**Problem**
Extract each line from the entries below that has the string "equation" in it.

**Data for analysis**
== Segment start ==

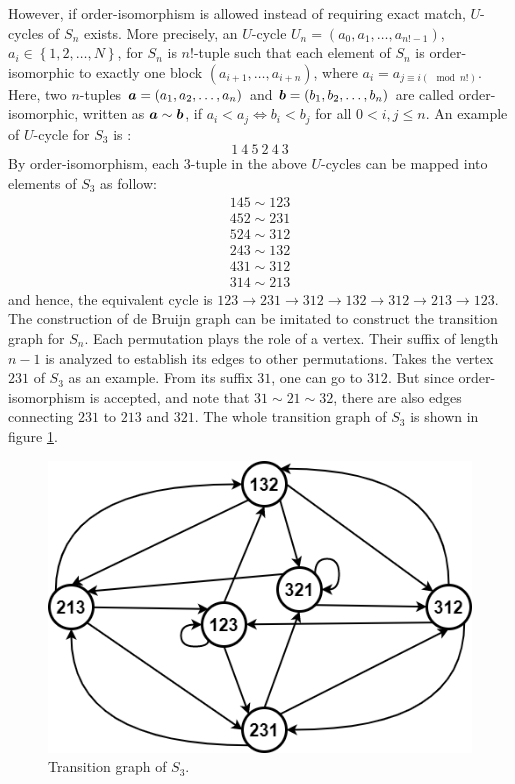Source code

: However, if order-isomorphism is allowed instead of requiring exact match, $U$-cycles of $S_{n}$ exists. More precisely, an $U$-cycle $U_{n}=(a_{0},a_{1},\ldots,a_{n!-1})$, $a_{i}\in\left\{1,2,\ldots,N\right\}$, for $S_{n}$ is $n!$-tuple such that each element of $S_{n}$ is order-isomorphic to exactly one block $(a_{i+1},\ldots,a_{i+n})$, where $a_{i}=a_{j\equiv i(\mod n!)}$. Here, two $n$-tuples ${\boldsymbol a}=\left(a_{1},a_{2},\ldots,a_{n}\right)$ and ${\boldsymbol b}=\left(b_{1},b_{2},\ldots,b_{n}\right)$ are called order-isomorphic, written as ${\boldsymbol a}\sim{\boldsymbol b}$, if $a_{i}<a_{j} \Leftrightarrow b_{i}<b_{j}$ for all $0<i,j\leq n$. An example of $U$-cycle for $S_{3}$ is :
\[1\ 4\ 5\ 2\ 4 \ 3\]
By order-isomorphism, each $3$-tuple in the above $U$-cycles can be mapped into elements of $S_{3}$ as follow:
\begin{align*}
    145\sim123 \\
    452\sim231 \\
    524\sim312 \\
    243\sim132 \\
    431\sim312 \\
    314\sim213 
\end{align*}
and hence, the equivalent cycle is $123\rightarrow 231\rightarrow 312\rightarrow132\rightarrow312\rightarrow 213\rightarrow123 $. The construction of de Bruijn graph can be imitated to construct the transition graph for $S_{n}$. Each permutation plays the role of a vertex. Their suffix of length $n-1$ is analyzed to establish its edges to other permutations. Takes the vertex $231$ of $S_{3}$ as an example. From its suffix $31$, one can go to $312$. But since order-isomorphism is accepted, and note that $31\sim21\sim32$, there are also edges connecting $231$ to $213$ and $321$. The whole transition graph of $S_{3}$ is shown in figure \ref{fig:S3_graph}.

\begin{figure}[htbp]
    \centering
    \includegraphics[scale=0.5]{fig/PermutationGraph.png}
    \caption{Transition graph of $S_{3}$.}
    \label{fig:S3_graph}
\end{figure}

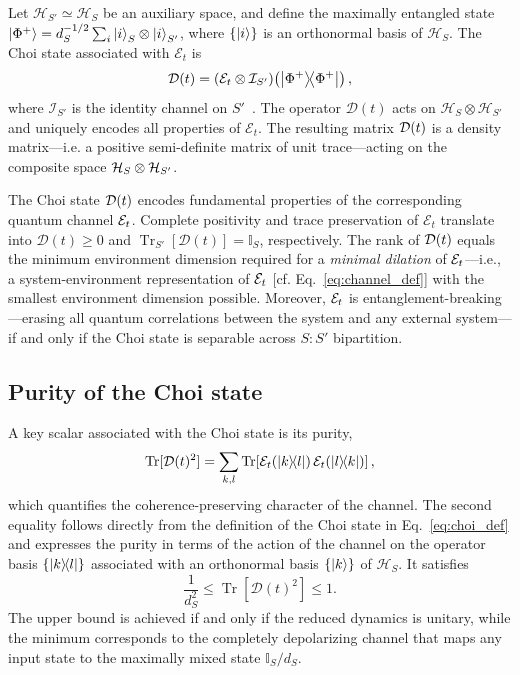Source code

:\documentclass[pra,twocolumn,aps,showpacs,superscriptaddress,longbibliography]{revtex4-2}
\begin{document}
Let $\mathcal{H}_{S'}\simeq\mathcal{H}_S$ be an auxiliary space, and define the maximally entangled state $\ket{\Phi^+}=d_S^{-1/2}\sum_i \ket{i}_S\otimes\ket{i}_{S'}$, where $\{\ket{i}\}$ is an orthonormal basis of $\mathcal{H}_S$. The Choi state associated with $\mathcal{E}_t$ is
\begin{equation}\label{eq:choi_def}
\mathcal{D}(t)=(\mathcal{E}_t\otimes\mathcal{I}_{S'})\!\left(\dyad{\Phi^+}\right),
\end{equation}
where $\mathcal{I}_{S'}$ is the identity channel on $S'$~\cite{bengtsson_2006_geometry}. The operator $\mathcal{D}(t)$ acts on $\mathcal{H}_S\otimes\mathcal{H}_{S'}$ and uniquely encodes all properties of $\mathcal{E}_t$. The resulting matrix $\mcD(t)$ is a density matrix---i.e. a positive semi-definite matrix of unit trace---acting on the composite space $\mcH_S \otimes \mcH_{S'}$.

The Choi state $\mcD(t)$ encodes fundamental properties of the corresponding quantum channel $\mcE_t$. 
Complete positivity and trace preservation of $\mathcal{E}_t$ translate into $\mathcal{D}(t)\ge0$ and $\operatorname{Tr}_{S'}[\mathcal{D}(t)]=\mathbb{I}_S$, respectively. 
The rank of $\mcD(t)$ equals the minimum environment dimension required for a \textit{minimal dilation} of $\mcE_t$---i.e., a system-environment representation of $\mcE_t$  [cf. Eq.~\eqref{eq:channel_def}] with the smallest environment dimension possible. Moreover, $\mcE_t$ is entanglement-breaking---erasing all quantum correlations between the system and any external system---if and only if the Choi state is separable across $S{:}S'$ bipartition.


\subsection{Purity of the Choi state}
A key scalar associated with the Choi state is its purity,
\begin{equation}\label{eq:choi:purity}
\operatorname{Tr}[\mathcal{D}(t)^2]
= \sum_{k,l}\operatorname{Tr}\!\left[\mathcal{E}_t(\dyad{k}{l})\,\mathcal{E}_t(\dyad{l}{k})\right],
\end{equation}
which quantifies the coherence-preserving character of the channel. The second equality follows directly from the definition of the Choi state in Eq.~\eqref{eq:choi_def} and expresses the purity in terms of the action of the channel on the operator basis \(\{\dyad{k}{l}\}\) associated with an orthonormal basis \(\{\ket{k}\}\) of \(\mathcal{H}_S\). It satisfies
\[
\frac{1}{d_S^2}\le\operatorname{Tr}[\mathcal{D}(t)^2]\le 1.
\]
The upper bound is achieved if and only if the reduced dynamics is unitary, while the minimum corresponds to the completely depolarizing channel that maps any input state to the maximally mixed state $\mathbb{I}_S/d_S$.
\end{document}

== Segment end ==

**Answer for the task**
\begin{equation}\label{eq:choi_def}
\end{equation}
\begin{equation}\label{eq:choi:purity}
\end{equation}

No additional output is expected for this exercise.